The rationalist building that gives life to Galleria Cavour was already born based on an ecological and futuristic vision for its epoch. From its conception, indeed, the project included floor heating with thermo panels and a roof garden in the heart of the building.
Galleria Cavour today chooses contrast to climate change as one of the main drivers for growth, following a Carbon Reduction Roadmap. The objective is to reduce drastically the CO2 emissions produced directly and indirectly, in particular making the heating and lighting systems more efficient.
Galleria Cavour compresses CO2 production to a minimum and offsets the inevitable emissions generated through Carbon Credits, certified and recognised by the UNFCCC (United Nations Framework Convention on Climate Change).
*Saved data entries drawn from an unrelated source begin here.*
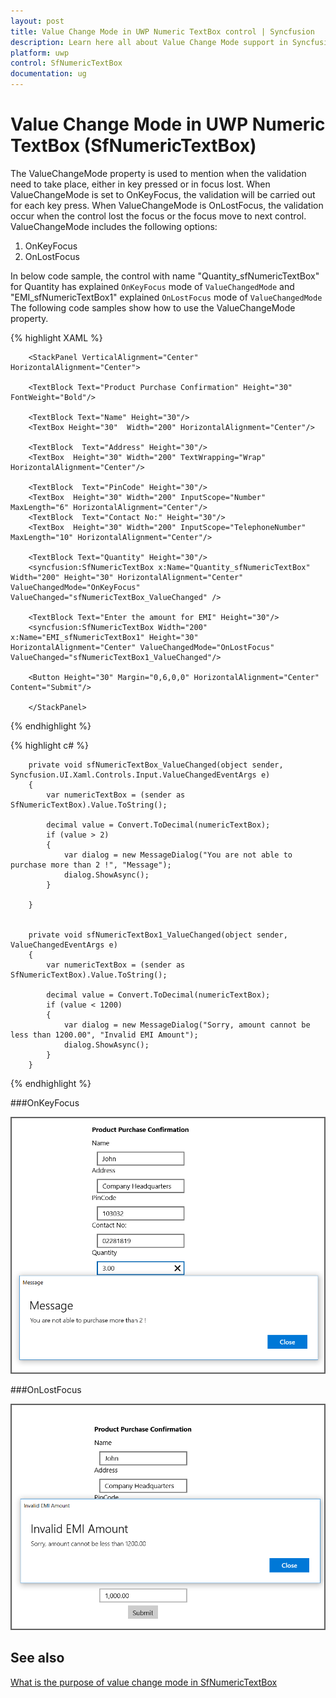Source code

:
 ```yaml
---
layout: post
title: Value Change Mode in UWP Numeric TextBox control | Syncfusion
description: Learn here all about Value Change Mode support in Syncfusion UWP Numeric TextBox (SfNumericTextBox) control and more.
platform: uwp
control: SfNumericTextBox
documentation: ug
---
```


# Value Change Mode in UWP Numeric TextBox (SfNumericTextBox)

The ValueChangeMode property is used to mention when the validation need to take place, either in key pressed or in focus lost. When ValueChangeMode is set to OnKeyFocus, the validation will be carried out for each key press. When ValueChangeMode is OnLostFocus, the validation occur when the control lost the focus or the focus move to next control. ValueChangeMode includes the following options:

1. OnKeyFocus
2. OnLostFocus



In below code sample, the control with name "Quantity_sfNumericTextBox" for Quantity has explained `OnKeyFocus` mode of `ValueChangedMode` and "EMI_sfNumericTextBox1" explained `OnLostFocus` mode of `ValueChangedMode` The following code samples show how to use the ValueChangeMode property. 



{% highlight XAML %}

   <Grid Background="{ThemeResource ApplicationPageBackgroundThemeBrush}" >
      
        <StackPanel VerticalAlignment="Center" HorizontalAlignment="Center">
 
        <TextBlock Text="Product Purchase Confirmation" Height="30" FontWeight="Bold"/>
 
        <TextBlock Text="Name" Height="30"/>
        <TextBox Height="30"  Width="200" HorizontalAlignment="Center"/>
 
        <TextBlock  Text="Address" Height="30"/>
        <TextBox  Height="30" Width="200" TextWrapping="Wrap" HorizontalAlignment="Center"/>
 
        <TextBlock  Text="PinCode" Height="30"/>
        <TextBox  Height="30" Width="200" InputScope="Number" MaxLength="6" HorizontalAlignment="Center"/>
        <TextBlock  Text="Contact No:" Height="30"/>
        <TextBox  Height="30" Width="200" InputScope="TelephoneNumber" MaxLength="10" HorizontalAlignment="Center"/>
 
        <TextBlock Text="Quantity" Height="30"/>
        <syncfusion:SfNumericTextBox x:Name="Quantity_sfNumericTextBox" Width="200" Height="30" HorizontalAlignment="Center" ValueChangedMode="OnKeyFocus" ValueChanged="sfNumericTextBox_ValueChanged" />
 
        <TextBlock Text="Enter the amount for EMI" Height="30"/>
        <syncfusion:SfNumericTextBox Width="200" x:Name="EMI_sfNumericTextBox1" Height="30" HorizontalAlignment="Center" ValueChangedMode="OnLostFocus" ValueChanged="sfNumericTextBox1_ValueChanged"/>
 
        <Button Height="30" Margin="0,6,0,0" HorizontalAlignment="Center" Content="Submit"/>
 
        </StackPanel>
 </Grid>


{% endhighlight %}








{% highlight c# %}

        private void sfNumericTextBox_ValueChanged(object sender, Syncfusion.UI.Xaml.Controls.Input.ValueChangedEventArgs e)
        {
            var numericTextBox = (sender as SfNumericTextBox).Value.ToString();

            decimal value = Convert.ToDecimal(numericTextBox);
            if (value > 2)
            {
                var dialog = new MessageDialog("You are not able to purchase more than 2 !", "Message");
                dialog.ShowAsync();
            }
            
        }


        private void sfNumericTextBox1_ValueChanged(object sender, ValueChangedEventArgs e)
        {
            var numericTextBox = (sender as SfNumericTextBox).Value.ToString();

            decimal value = Convert.ToDecimal(numericTextBox);
            if (value < 1200)
            {
                var dialog = new MessageDialog("Sorry, amount cannot be less than 1200.00", "Invalid EMI Amount");
                dialog.ShowAsync();
            }
        }


{% endhighlight %}


###OnKeyFocus

![NumericTextBox OnKeyFocus view](Concepts_images/Concepts_img10.png)

###OnLostFocus

![NumericTextBox OnLostFocus view](Concepts_images/Concepts_img11.png)

## See also

[What is the purpose of value change mode in SfNumericTextBox](https://www.syncfusion.com/kb/6960/what-is-the-purpose-of-valuechangemode-in-sfnumerictextbox)
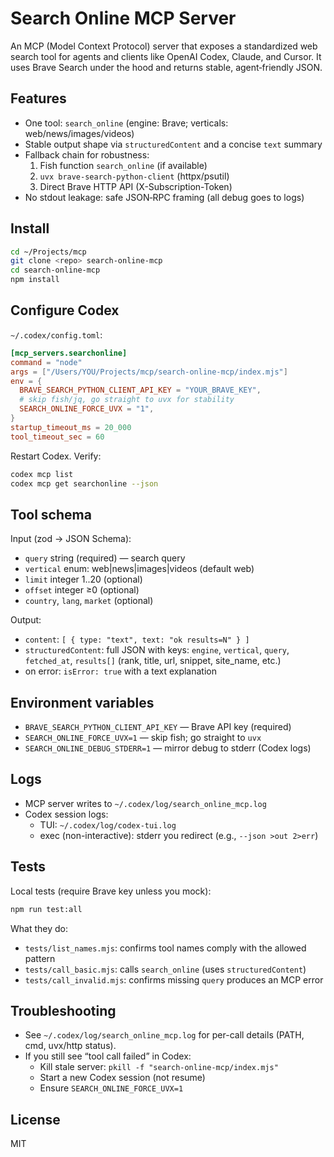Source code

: # Search Online MCP Server

An MCP (Model Context Protocol) server that exposes a standardized web search tool for agents and clients like OpenAI Codex, Claude, and Cursor. It uses Brave Search under the hood and returns stable, agent‑friendly JSON.

## Features

- One tool: `search_online` (engine: Brave; verticals: web/news/images/videos)
- Stable output shape via `structuredContent` and a concise `text` summary
- Fallback chain for robustness:
  1. Fish function `search_online` (if available)
  2. `uvx brave-search-python-client` (httpx/psutil)
  3. Direct Brave HTTP API (X-Subscription-Token)
- No stdout leakage: safe JSON‑RPC framing (all debug goes to logs)

## Install

```bash
cd ~/Projects/mcp
git clone <repo> search-online-mcp
cd search-online-mcp
npm install
```

## Configure Codex

`~/.codex/config.toml`:

```toml
[mcp_servers.searchonline]
command = "node"
args = ["/Users/YOU/Projects/mcp/search-online-mcp/index.mjs"]
env = {
  BRAVE_SEARCH_PYTHON_CLIENT_API_KEY = "YOUR_BRAVE_KEY",
  # skip fish/jq, go straight to uvx for stability
  SEARCH_ONLINE_FORCE_UVX = "1",
}
startup_timeout_ms = 20_000
tool_timeout_sec = 60
```

Restart Codex. Verify:

```bash
codex mcp list
codex mcp get searchonline --json
```

## Tool schema

Input (zod → JSON Schema):

- `query` string (required) — search query
- `vertical` enum: web|news|images|videos (default web)
- `limit` integer 1..20 (optional)
- `offset` integer ≥0 (optional)
- `country`, `lang`, `market` (optional)

Output:

- `content`: `[ { type: "text", text: "ok results=N" } ]`
- `structuredContent`: full JSON with keys: `engine`, `vertical`, `query`, `fetched_at`, `results[]` (rank, title, url, snippet, site_name, etc.)
- on error: `isError: true` with a text explanation

## Environment variables

- `BRAVE_SEARCH_PYTHON_CLIENT_API_KEY` — Brave API key (required)
- `SEARCH_ONLINE_FORCE_UVX=1` — skip fish; go straight to `uvx`
- `SEARCH_ONLINE_DEBUG_STDERR=1` — mirror debug to stderr (Codex logs)

## Logs

- MCP server writes to `~/.codex/log/search_online_mcp.log`
- Codex session logs:
  - TUI: `~/.codex/log/codex-tui.log`
  - exec (non-interactive): stderr you redirect (e.g., `--json >out 2>err`)

## Tests

Local tests (require Brave key unless you mock):

```bash
npm run test:all
```

What they do:

- `tests/list_names.mjs`: confirms tool names comply with the allowed pattern
- `tests/call_basic.mjs`: calls `search_online` (uses `structuredContent`)
- `tests/call_invalid.mjs`: confirms missing `query` produces an MCP error

## Troubleshooting

- See `~/.codex/log/search_online_mcp.log` for per-call details (PATH, cmd, uvx/http status).
- If you still see “tool call failed” in Codex:
  - Kill stale server: `pkill -f "search-online-mcp/index.mjs"`
  - Start a new Codex session (not resume)
  - Ensure `SEARCH_ONLINE_FORCE_UVX=1`

## License

MIT

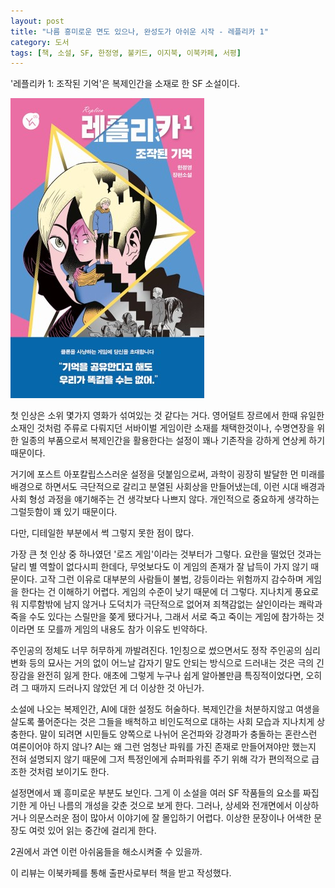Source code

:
 ```yaml
---
layout: post
title: "나름 흥미로운 면도 있으나, 완성도가 아쉬운 시작 - 레플리카 1"
category: 도서
tags: [책, 소설, SF, 한정영, 불키드, 이지북, 이북카페, 서평]
---
```


'레플리카 1: 조작된 기억'은
복제인간을 소재로 한 SF 소설이다.

![표지](/images/replica-1-book-h480.jpg)

첫 인상은 소위 몇가지 영화가 섞여있는 것 같다는 거다.
영어덜트 장르에서 한때 유일한 소재인 것처럼 주류로 다뤄지던 서바이벌 게임이란 소재를 채택한것이나,
수명연장을 위한 일종의 부품으로서 복제인간을 활용한다는 설정이
꽤나 기존작을 강하게 연상케 하기 때문이다.

<!--
헝거게임
아일랜드
-->

거기에 포스트 아포칼립스스러운 설정을 덧붙임으로써,
과학이 굉장히 발달한 먼 미래를 배경으로 하면서도
극단적으로 갈리고 분열된 사회상을 만들어냈는데,
이런 시대 배경과 사회 형성 과정을 얘기해주는 건 생각보다 나쁘지 않다.
개인적으로 중요하게 생각하는 그럴듯함이 꽤 있기 때문이다.

다만, 디테일한 부분에서 썩 그렇지 못한 점이 많다.

가장 큰 첫 인상 중 하나였던 '로즈 게임'이라는 것부터가 그렇다.
요란을 떨었던 것과는 달리 별 역할이 없다시피 한데다,
무엇보다도 이 게임의 존재가 잘 납득이 가지 않기 때문이다.
고작 그런 이유로 대부분의 사람들이 불법, 강등이라는 위험까지 감수하며 게임을 한다는 건 이해하기 어렵다.
게임의 수준이 낮기 때문에 더 그렇다.
지나치게 풍요로워 지루함밖에 남지 않거나 도덕치가 극단적으로 없어져
죄책감없는 살인이라는 쾌락과 죽을 수도 있다는 스릴만을 쫒게 됐다거나,
그래서 서로 죽고 죽이는 게임에 참가하는 것이라면 또 모를까
게임의 내용도 참가 이유도 빈약하다.

주인공의 정체도 너무 허무하게 까발려진다.
1인칭으로 썼으면서도
정작 주인공의 심리 변화 등의 묘사는 거의 없이
어느날 갑자기 말도 안되는 방식으로 드러내는 것은 극의 긴장감을 완전히 잃게 한다.
애초에 그렇게 누구나 쉽게 알아볼만큼 특징적이었다면,
오히려 그 때까지 드러나지 않았던 게 더 이상한 것 아닌가.

소설에 나오는 복제인간, AI에 대한 설정도 허술하다.
복제인간을 처분하지않고 여생을 살도록 풀어준다는 것은
그들을 배척하고 비인도적으로 대하는 사회 모습과 지나치게 상충한다.
말이 되려면 시민들도 양쪽으로 나뉘어 온건파와 강경파가 충돌하는 혼란스런 여론이어야 하지 않나?
AI는 왜 그런 엄청난 파워를 가진 존재로 만들어져야만 했는지 전혀 설명되지 않기 때문에
그저 특정인에게 슈퍼파워를 주기 위해 각가 편의적으로 급조한 것처럼 보이기도 한다.

설정면에서 꽤 흥미로운 부분도 보인다.
그게 이 소설을 여러 SF 작품들의 요소를 짜집기한 게 아닌 나름의 개성을 갖춘 것으로 보게 한다.
그러나, 상세와 전개면에서 이상하거나 의문스러운 점이 많아서
이야기에 잘 몰입하기 어렵다.
이상한 문장이나 어색한 문장도 여럿 있어 읽는 중간에 걸리게 한다.

2권에서 과연 이런 아쉬움들을 해소시켜줄 수 있을까.



<div class="im im-info">
이 리뷰는 이북카페를 통해 출판사로부터 책을 받고 작성했다.
</div>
Galleria Cavour compresses CO2 production to a minimum and offsets the inevitable emissions generated through Carbon Credits, certified and recognised by the UNFCCC (United Nations Framework Convention on Climate Change) Carbon Credits derive from a project of reforestation, certified by Verra, the world standard leader for forest projects for the production of carbon credits, with headquarters in Washington.
The project is followed by ‘Carbon Credits Consulting’, an innovative Bolognese start-up specialising in consultancy services for organisations sensitive to environmental problems.
The reforestation activity in Brazil supported by Galleria Cavour generates three high-impact outcomes: environmental, social and biodiversity.
Development, in a previously degraded area of a eucalyptus forest, the tree species with the maximum efficiency in the sequestration of CO2 for the zone. Restoration of the savana, the native vegetation, for about ¼ of the area with mosaic techniques to intersect two types of forest in several points, achieving a biological corridor for the wild animals.
Creation of new qualified jobs for the local populations, who benefit from the project along with their families, thanks to an excellent salary, training and other benefits.
Repopulation of wild animals in the forest with the protection and security of their natural habitat. At least seven species at risk have benefited from the programme: the puma, the leopard, the maned wolf, the giant anteater, the pampas deer, the aardvark, and the hyacinth macaw.